SUPPLIED RECORDS:
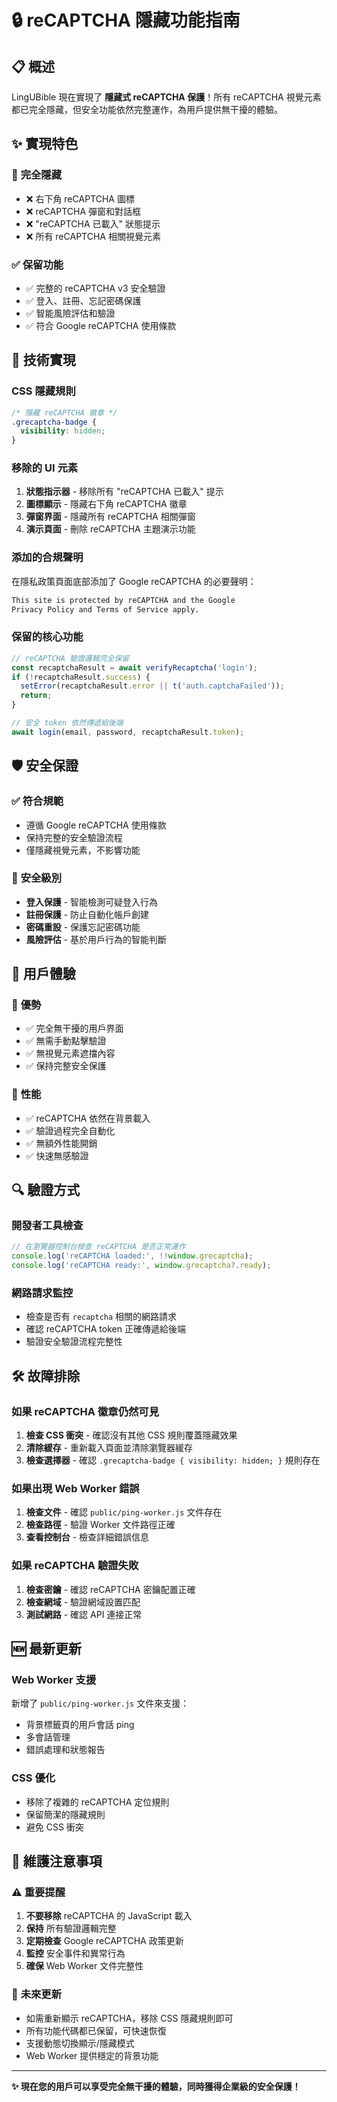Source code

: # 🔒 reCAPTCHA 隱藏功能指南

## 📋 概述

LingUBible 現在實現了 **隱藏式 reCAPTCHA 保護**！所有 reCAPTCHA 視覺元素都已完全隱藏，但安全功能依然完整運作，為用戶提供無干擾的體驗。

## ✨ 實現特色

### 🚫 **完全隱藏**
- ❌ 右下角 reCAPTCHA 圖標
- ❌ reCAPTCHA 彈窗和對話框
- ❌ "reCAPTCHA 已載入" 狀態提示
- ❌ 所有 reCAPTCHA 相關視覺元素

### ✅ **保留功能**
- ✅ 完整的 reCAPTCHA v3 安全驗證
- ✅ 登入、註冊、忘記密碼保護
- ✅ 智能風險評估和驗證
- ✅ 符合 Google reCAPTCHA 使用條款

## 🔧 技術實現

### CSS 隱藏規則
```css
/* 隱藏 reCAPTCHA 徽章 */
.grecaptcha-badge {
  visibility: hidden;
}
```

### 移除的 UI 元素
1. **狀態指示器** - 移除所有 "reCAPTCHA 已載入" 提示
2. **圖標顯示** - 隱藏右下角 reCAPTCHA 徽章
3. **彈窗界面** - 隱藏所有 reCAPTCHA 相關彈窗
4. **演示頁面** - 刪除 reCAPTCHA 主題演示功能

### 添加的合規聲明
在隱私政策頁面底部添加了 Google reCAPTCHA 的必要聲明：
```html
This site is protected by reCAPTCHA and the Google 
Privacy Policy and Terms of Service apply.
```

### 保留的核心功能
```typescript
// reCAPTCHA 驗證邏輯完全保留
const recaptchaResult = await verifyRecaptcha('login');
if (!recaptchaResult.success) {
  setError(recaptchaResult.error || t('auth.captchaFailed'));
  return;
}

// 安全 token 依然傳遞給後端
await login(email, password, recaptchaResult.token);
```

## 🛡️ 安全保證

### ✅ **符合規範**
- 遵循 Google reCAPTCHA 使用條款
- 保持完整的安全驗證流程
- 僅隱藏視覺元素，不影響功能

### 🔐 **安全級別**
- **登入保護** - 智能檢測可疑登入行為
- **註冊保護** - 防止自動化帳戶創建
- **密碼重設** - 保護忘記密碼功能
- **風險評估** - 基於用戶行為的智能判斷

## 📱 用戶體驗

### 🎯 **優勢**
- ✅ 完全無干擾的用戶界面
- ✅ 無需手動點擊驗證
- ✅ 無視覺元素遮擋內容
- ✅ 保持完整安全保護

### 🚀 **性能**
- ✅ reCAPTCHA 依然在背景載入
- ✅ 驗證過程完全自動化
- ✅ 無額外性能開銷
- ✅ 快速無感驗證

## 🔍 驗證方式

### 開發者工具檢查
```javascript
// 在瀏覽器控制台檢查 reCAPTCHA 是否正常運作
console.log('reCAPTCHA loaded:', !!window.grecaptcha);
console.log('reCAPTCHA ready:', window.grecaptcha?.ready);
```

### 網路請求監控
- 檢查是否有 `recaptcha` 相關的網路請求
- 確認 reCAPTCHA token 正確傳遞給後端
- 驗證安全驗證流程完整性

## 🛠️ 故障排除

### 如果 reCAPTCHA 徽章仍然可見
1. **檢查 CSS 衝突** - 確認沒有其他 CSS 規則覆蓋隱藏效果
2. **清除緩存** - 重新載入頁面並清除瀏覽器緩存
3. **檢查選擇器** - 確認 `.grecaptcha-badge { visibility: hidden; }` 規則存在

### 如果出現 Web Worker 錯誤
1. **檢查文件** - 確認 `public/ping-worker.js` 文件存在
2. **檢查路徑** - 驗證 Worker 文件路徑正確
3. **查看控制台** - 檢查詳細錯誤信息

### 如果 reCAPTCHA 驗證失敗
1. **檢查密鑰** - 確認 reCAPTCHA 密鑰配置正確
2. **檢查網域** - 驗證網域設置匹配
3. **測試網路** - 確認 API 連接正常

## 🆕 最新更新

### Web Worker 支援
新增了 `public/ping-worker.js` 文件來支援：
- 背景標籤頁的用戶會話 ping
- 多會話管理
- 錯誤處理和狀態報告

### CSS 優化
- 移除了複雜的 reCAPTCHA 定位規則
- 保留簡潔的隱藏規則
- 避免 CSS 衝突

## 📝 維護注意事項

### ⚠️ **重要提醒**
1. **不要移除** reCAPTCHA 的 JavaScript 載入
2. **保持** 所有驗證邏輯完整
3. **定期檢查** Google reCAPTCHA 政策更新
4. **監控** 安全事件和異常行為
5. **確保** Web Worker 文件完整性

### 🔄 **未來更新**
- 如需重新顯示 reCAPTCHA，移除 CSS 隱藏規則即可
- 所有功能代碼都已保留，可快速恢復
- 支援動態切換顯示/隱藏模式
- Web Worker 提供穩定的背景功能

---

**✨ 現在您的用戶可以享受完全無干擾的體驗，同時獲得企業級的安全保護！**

* * *

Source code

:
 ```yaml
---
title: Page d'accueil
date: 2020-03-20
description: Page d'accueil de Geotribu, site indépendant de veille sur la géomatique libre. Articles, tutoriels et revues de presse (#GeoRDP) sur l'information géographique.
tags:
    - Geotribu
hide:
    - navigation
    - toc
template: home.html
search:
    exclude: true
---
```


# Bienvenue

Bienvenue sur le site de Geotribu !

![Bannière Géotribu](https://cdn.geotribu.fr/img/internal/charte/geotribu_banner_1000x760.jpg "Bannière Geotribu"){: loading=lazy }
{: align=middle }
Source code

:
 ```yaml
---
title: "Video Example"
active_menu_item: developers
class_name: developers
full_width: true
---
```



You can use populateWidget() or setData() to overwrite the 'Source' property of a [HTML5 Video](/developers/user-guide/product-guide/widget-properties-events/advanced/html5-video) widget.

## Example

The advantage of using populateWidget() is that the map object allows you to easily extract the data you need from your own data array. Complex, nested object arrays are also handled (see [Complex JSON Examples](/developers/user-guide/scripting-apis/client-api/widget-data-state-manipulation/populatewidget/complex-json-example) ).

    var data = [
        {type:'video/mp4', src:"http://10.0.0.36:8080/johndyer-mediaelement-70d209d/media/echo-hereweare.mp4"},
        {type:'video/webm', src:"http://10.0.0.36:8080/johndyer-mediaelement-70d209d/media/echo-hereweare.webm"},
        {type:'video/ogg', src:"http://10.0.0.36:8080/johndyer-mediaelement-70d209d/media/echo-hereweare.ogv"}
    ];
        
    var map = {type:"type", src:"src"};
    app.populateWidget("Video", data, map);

EXERCISE REQUIREMENTS: Copy out every line of the data that includes "user".

YOUR SOLUTION:
You can use populateWidget() or setData() to overwrite the 'Source' property of a [HTML5 Video](/developers/user-guide/product-guide/widget-properties-events/advanced/html5-video) widget.
The advantage of using populateWidget() is that the map object allows you to easily extract the data you need from your own data array. Complex, nested object arrays are also handled (see [Complex JSON Examples](/developers/user-guide/scripting-apis/client-api/widget-data-state-manipulation/populatewidget/complex-json-example) ).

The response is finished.